Every line from the line containing "А на вкладке" through the final line below is to be repeated exactly; no other line is.
(SOURCE DATA)
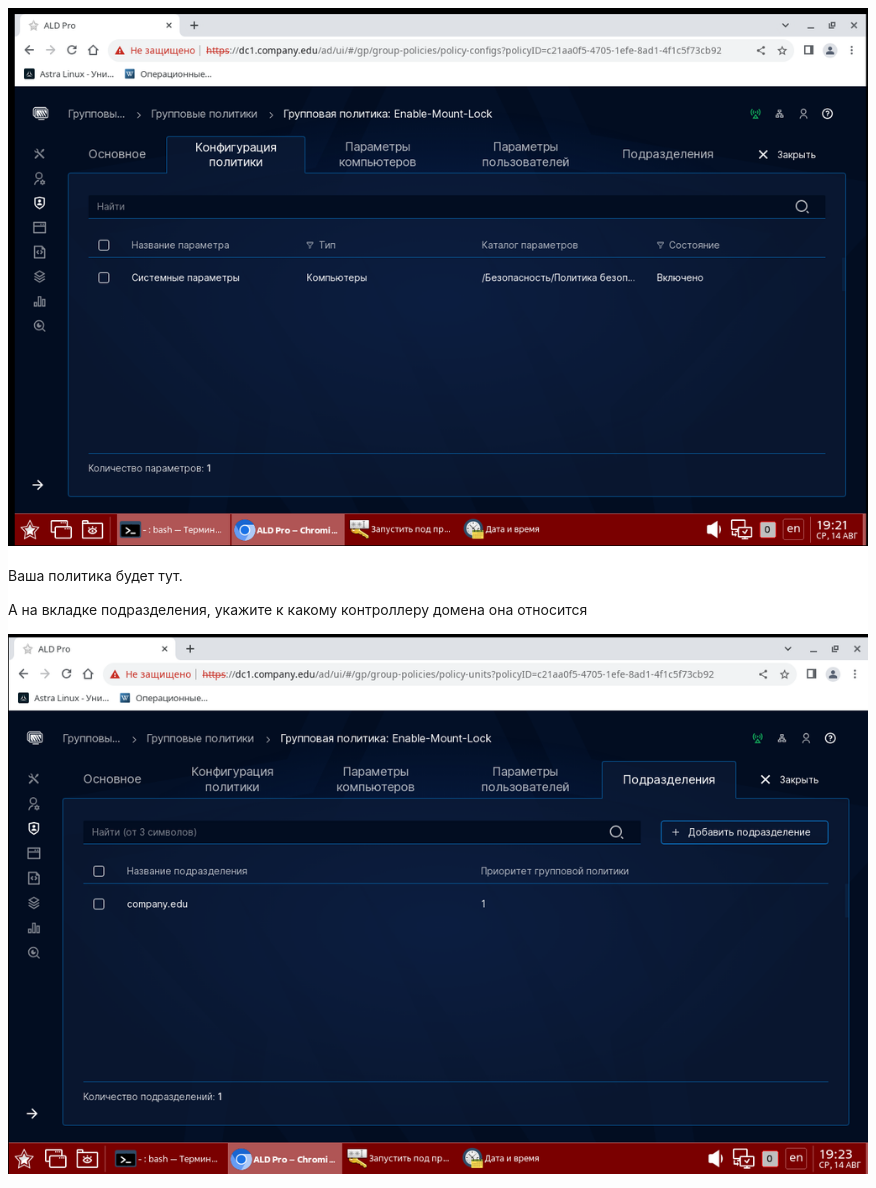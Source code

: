 ![Картинка](Screen17.png)

Ваша политика будет тут. 

А на вкладке подразделения, укажите к какому контроллеру домена она относится

![Картинка](Screen18.png)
(End SOURCE DATA)
▸ **SOLVED EXERCISE**
А на вкладке подразделения, укажите к какому контроллеру домена она относится

![Картинка](Screen18.png)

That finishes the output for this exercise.